Introduction Approximately 5%–10% of individuals with untreated latent tuberculosis infection (LTBI) will progress to active tuberculosis (TB). Children are at a higher risk for progression to TB disease than adults. Isoniazid prophylaxis treatment period is long and can cause liver damage. Alternatives to isoniazid, such as rifamycin containing regimens, should be considered for prophylaxis. Previous systematic reviews, with different study designs and data combining results on children and adults, have evaluated the comparative efficacy and harms of LTBI treatment regimens. We aim to determine the effectiveness and safety of all the different regimens available for the treatment of LTBI for children and adolescents less than 18 years of age, contacts of drug-susceptible TB, without HIV infection.

Methods and analysis MEDLINE, Embase and Cochrane Central Register of Controlled Trials will be systematically searched for randomised controlled trials without any language or publication date restriction.
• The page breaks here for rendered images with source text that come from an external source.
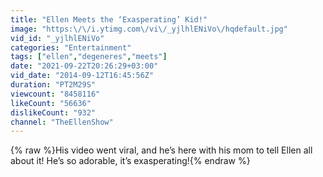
 ```yaml
---
title: "Ellen Meets the ‘Exasperating’ Kid!"
image: "https:\/\/i.ytimg.com\/vi\/_yjlhlENiVo\/hqdefault.jpg"
vid_id: "_yjlhlENiVo"
categories: "Entertainment"
tags: ["ellen","degeneres","meets"]
date: "2021-09-22T20:26:29+03:00"
vid_date: "2014-09-12T16:45:56Z"
duration: "PT2M29S"
viewcount: "8458116"
likeCount: "56636"
dislikeCount: "932"
channel: "TheEllenShow"
---
```

{% raw %}His video went viral, and he’s here with his mom to tell Ellen all about it! He’s so adorable, it’s exasperating!{% endraw %}
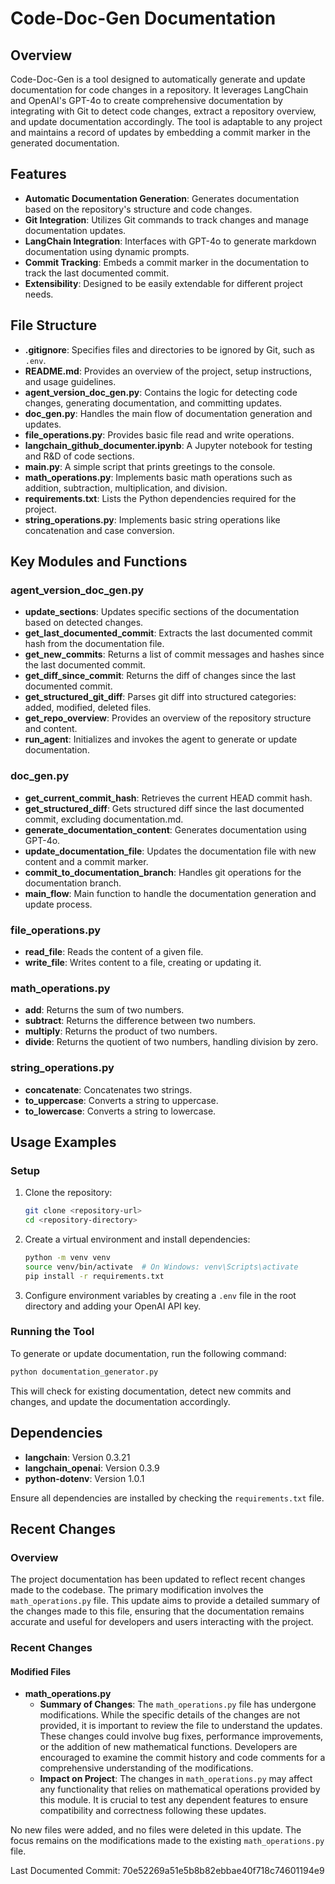 # Code-Doc-Gen Documentation

## Overview

Code-Doc-Gen is a tool designed to automatically generate and update documentation for code changes in a repository. It leverages LangChain and OpenAI's GPT-4o to create comprehensive documentation by integrating with Git to detect code changes, extract a repository overview, and update documentation accordingly. The tool is adaptable to any project and maintains a record of updates by embedding a commit marker in the generated documentation.

## Features

- **Automatic Documentation Generation**: Generates documentation based on the repository's structure and code changes.
- **Git Integration**: Utilizes Git commands to track changes and manage documentation updates.
- **LangChain Integration**: Interfaces with GPT-4o to generate markdown documentation using dynamic prompts.
- **Commit Tracking**: Embeds a commit marker in the documentation to track the last documented commit.
- **Extensibility**: Designed to be easily extendable for different project needs.

## File Structure

- **.gitignore**: Specifies files and directories to be ignored by Git, such as `.env`.
- **README.md**: Provides an overview of the project, setup instructions, and usage guidelines.
- **agent_version_doc_gen.py**: Contains the logic for detecting code changes, generating documentation, and committing updates.
- **doc_gen.py**: Handles the main flow of documentation generation and updates.
- **file_operations.py**: Provides basic file read and write operations.
- **langchain_github_documenter.ipynb**: A Jupyter notebook for testing and R&D of code sections.
- **main.py**: A simple script that prints greetings to the console.
- **math_operations.py**: Implements basic math operations such as addition, subtraction, multiplication, and division.
- **requirements.txt**: Lists the Python dependencies required for the project.
- **string_operations.py**: Implements basic string operations like concatenation and case conversion.

## Key Modules and Functions

### agent_version_doc_gen.py

- **update_sections**: Updates specific sections of the documentation based on detected changes.
- **get_last_documented_commit**: Extracts the last documented commit hash from the documentation file.
- **get_new_commits**: Returns a list of commit messages and hashes since the last documented commit.
- **get_diff_since_commit**: Returns the diff of changes since the last documented commit.
- **get_structured_git_diff**: Parses git diff into structured categories: added, modified, deleted files.
- **get_repo_overview**: Provides an overview of the repository structure and content.
- **run_agent**: Initializes and invokes the agent to generate or update documentation.

### doc_gen.py

- **get_current_commit_hash**: Retrieves the current HEAD commit hash.
- **get_structured_diff**: Gets structured diff since the last documented commit, excluding documentation.md.
- **generate_documentation_content**: Generates documentation using GPT-4o.
- **update_documentation_file**: Updates the documentation file with new content and a commit marker.
- **commit_to_documentation_branch**: Handles git operations for the documentation branch.
- **main_flow**: Main function to handle the documentation generation and update process.

### file_operations.py

- **read_file**: Reads the content of a given file.
- **write_file**: Writes content to a file, creating or updating it.

### math_operations.py

- **add**: Returns the sum of two numbers.
- **subtract**: Returns the difference between two numbers.
- **multiply**: Returns the product of two numbers.
- **divide**: Returns the quotient of two numbers, handling division by zero.

### string_operations.py

- **concatenate**: Concatenates two strings.
- **to_uppercase**: Converts a string to uppercase.
- **to_lowercase**: Converts a string to lowercase.

## Usage Examples

### Setup

1. Clone the repository:
   ```bash
   git clone <repository-url>
   cd <repository-directory>
   ```

2. Create a virtual environment and install dependencies:
   ```bash
   python -m venv venv
   source venv/bin/activate  # On Windows: venv\Scripts\activate
   pip install -r requirements.txt
   ```

3. Configure environment variables by creating a `.env` file in the root directory and adding your OpenAI API key.

### Running the Tool

To generate or update documentation, run the following command:
```bash
python documentation_generator.py
```

This will check for existing documentation, detect new commits and changes, and update the documentation accordingly.

## Dependencies

- **langchain**: Version 0.3.21
- **langchain_openai**: Version 0.3.9
- **python-dotenv**: Version 1.0.1

Ensure all dependencies are installed by checking the `requirements.txt` file.

## Recent Changes
### Overview

The project documentation has been updated to reflect recent changes made to the codebase. The primary modification involves the `math_operations.py` file. This update aims to provide a detailed summary of the changes made to this file, ensuring that the documentation remains accurate and useful for developers and users interacting with the project.

### Recent Changes

#### Modified Files

- **math_operations.py**
  - **Summary of Changes**: The `math_operations.py` file has undergone modifications. While the specific details of the changes are not provided, it is important to review the file to understand the updates. These changes could involve bug fixes, performance improvements, or the addition of new mathematical functions. Developers are encouraged to examine the commit history and code comments for a comprehensive understanding of the modifications.
  - **Impact on Project**: The changes in `math_operations.py` may affect any functionality that relies on mathematical operations provided by this module. It is crucial to test any dependent features to ensure compatibility and correctness following these updates.

No new files were added, and no files were deleted in this update. The focus remains on the modifications made to the existing `math_operations.py` file.

Last Documented Commit: 70e52269a51e5b8b82ebbae40f718c74601194e9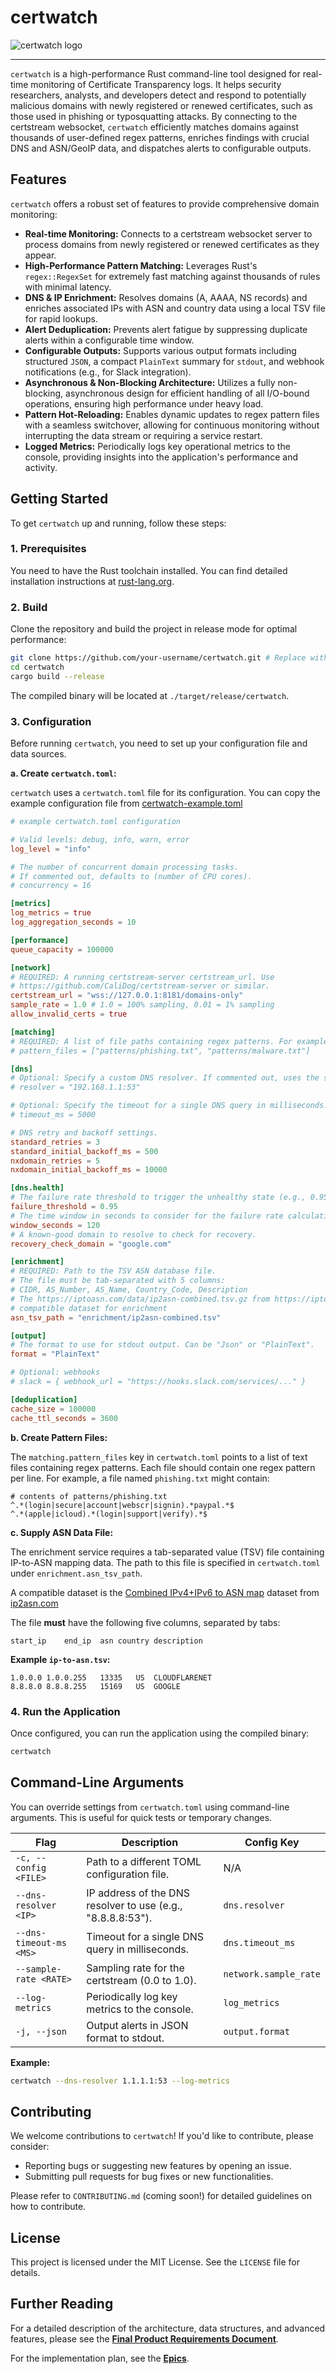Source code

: # certwatch

![certwatch logo](certwatch.png)

--- 
`certwatch` is a high-performance Rust command-line tool designed for real-time
monitoring of Certificate Transparency logs. It helps security researchers,
analysts, and developers detect and respond to potentially malicious domains
with newly registered or renewed certificates, such as those used in phishing
or typosquatting attacks. By connecting to the certstream websocket,
`certwatch` efficiently matches domains against thousands of user-defined regex
patterns, enriches findings with crucial DNS and ASN/GeoIP data, and dispatches
alerts to configurable outputs.

## Features

`certwatch` offers a robust set of features to provide comprehensive domain
monitoring:

*   **Real-time Monitoring:** Connects to a certstream websocket server to
process domains from newly registered or renewed certificates as they appear.
*   **High-Performance Pattern Matching:** Leverages Rust's `regex::RegexSet`
for extremely fast matching against thousands of rules with minimal latency.
*   **DNS & IP Enrichment:** Resolves domains (A, AAAA, NS records) and
enriches associated IPs with ASN and country data using a local TSV file for
rapid lookups.
*   **Alert Deduplication:** Prevents alert fatigue by suppressing duplicate
alerts within a configurable time window.
*   **Configurable Outputs:** Supports various output formats including
structured `JSON`, a compact `PlainText` summary for `stdout`, and webhook
notifications (e.g., for Slack integration).
*   **Asynchronous & Non-Blocking Architecture:** Utilizes a fully
non-blocking, asynchronous design for efficient handling of all I/O-bound
operations, ensuring high performance under heavy load.
*   **Pattern Hot-Reloading:** Enables dynamic updates to regex pattern files
with a seamless switchover, allowing for continuous monitoring without
interrupting the data stream or requiring a service restart.
*   **Logged Metrics:** Periodically logs key operational metrics to the
console, providing insights into the application's performance and activity.

## Getting Started

To get `certwatch` up and running, follow these steps:

### 1. Prerequisites

You need to have the Rust toolchain installed. You can find detailed
installation instructions at
[rust-lang.org](https://www.rust-lang.org/tools/install).

### 2. Build

Clone the repository and build the project in release mode for optimal
performance:

```bash
git clone https://github.com/your-username/certwatch.git # Replace with your repository URL
cd certwatch
cargo build --release
```

The compiled binary will be located at `./target/release/certwatch`.

### 3. Configuration

Before running `certwatch`, you need to set up your configuration file and data
sources.

**a. Create `certwatch.toml`:**

`certwatch` uses a `certwatch.toml` file for its configuration. You can copy
the example configuration file from [certwatch-example.toml](./certwatch-example.toml)

```toml
# example certwatch.toml configuration 

# Valid levels: debug, info, warn, error
log_level = "info"

# The number of concurrent domain processing tasks.
# If commented out, defaults to (number of CPU cores).
# concurrency = 16

[metrics]
log_metrics = true
log_aggregation_seconds = 10

[performance]
queue_capacity = 100000

[network]
# REQUIRED: A running certstream-server certstream_url. Use
# https://github.com/CaliDog/certstream-server or similar.
certstream_url = "wss://127.0.0.1:8181/domains-only"
sample_rate = 1.0 # 1.0 = 100% sampling, 0.01 = 1% sampling
allow_invalid_certs = true

[matching]
# REQUIRED: A list of file paths containing regex patterns. For example:
# pattern_files = ["patterns/phishing.txt", "patterns/malware.txt"]

[dns]
# Optional: Specify a custom DNS resolver. If commented out, uses the system default.
# resolver = "192.168.1.1:53"

# Optional: Specify the timeout for a single DNS query in milliseconds.
# timeout_ms = 5000

# DNS retry and backoff settings.
standard_retries = 3
standard_initial_backoff_ms = 500
nxdomain_retries = 5
nxdomain_initial_backoff_ms = 10000

[dns.health]
# The failure rate threshold to trigger the unhealthy state (e.g., 0.95 for 95%).
failure_threshold = 0.95
# The time window in seconds to consider for the failure rate calculation.
window_seconds = 120
# A known-good domain to resolve to check for recovery.
recovery_check_domain = "google.com"

[enrichment]
# REQUIRED: Path to the TSV ASN database file.
# The file must be tab-separated with 5 columns:
# CIDR, AS_Number, AS_Name, Country_Code, Description
# The https://iptoasn.com/data/ip2asn-combined.tsv.gz from https://iptoasn.com is a
# compatible dataset for enrichment
asn_tsv_path = "enrichment/ip2asn-combined.tsv"

[output]
# The format to use for stdout output. Can be "Json" or "PlainText".
format = "PlainText"

# Optional: webhooks
# slack = { webhook_url = "https://hooks.slack.com/services/..." }

[deduplication]
cache_size = 100000
cache_ttl_seconds = 3600
```

**b. Create Pattern Files:**

The `matching.pattern_files` key in `certwatch.toml` points to a list of text
files containing regex patterns. Each file should contain one regex pattern per
line. For example, a file named `phishing.txt` might contain:

```text
# contents of patterns/phishing.txt
^.*(login|secure|account|webscr|signin).*paypal.*$
^.*(apple|icloud).*(login|support|verify).*$
```

**c. Supply ASN Data File:**

The enrichment service requires a tab-separated value (TSV) file containing
IP-to-ASN mapping data. The path to this file is specified in `certwatch.toml`
under `enrichment.asn_tsv_path`.

A compatible dataset is the [Combined IPv4+IPv6 to ASN map](https://iptoasn.com/data/ip2asn-combined.tsv.gz) dataset from
[ip2asn.com](https://ip2asn.com)

The file **must** have the following five columns, separated by tabs:

```text
start_ip    end_ip  asn country description
```

**Example `ip-to-asn.tsv`:**

```text
1.0.0.0	1.0.0.255	13335	US	CLOUDFLARENET
8.8.8.0	8.8.8.255	15169	US	GOOGLE
```

### 4. Run the Application

Once configured, you can run the application using the compiled binary:

```bash
certwatch
```

## Command-Line Arguments

You can override settings from `certwatch.toml` using command-line arguments.
This is useful for quick tests or temporary changes.

| Flag | Description | Config Key |
| --- | --- | --- |
| `-c, --config <FILE>` | Path to a different TOML configuration file. | N/A |
| `--dns-resolver <IP>` | IP address of the DNS resolver to use (e.g., "8.8.8.8:53"). | `dns.resolver` |
| `--dns-timeout-ms <MS>` | Timeout for a single DNS query in milliseconds. | `dns.timeout_ms` |
| `--sample-rate <RATE>` | Sampling rate for the certstream (0.0 to 1.0). | `network.sample_rate` |
| `--log-metrics` | Periodically log key metrics to the console. | `log_metrics` |
| `-j, --json` | Output alerts in JSON format to stdout. | `output.format` |

**Example:**

```bash
certwatch --dns-resolver 1.1.1.1:53 --log-metrics
```

## Contributing

We welcome contributions to `certwatch`! If you'd like to contribute, please consider:

*   Reporting bugs or suggesting new features by opening an issue.
*   Submitting pull requests for bug fixes or new functionalities.

Please refer to `CONTRIBUTING.md` (coming soon!) for detailed guidelines on how to contribute.

## License

This project is licensed under the MIT License. See the `LICENSE` file for details.

## Further Reading

For a detailed description of the architecture, data structures, and advanced
features, please see the [**Final Product Requirements
Document**](docs/specs.md).

For the implementation plan, see the [**Epics**](docs/plan.md).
Screening and extraction will be performed in duplicate. Risk of bias will be performed in duplicate with Cochrane Risk of Bias tool V.2. Pairwise meta-analysis of direct comparisons and network meta-analyses (NMAs) will be performed. Heterogeneity will be assessed using I2 and Cochrane thresholds. Direct and indirect estimates in an NMA will be combined if justifiable. Subgroups analyses will be performed in different mean age and study year groups. Sensitivity analysis based on the risk of bias will be conducted. Publication bias will be investigated using funnel plots and Egger’s regression test. Grading of Recommendations Assessment, Development and Evaluation (GRADE) criteria will assess certainty of the evidence for the direct comparisons. GRADE approach for NMA will assess the quality of the evidence from the indirect and NMA.

Ethics and dissemination Ethical approval is not required as no primary data are collected. This systematic review will be disseminated in a peer-reviewed journal.

PROSPERO registration number CRD42021271512.

  • Epidemiology
  • Therapeutics

Data availability statement

Data sharing not applicable as no datasets generated and/or analysed for this study.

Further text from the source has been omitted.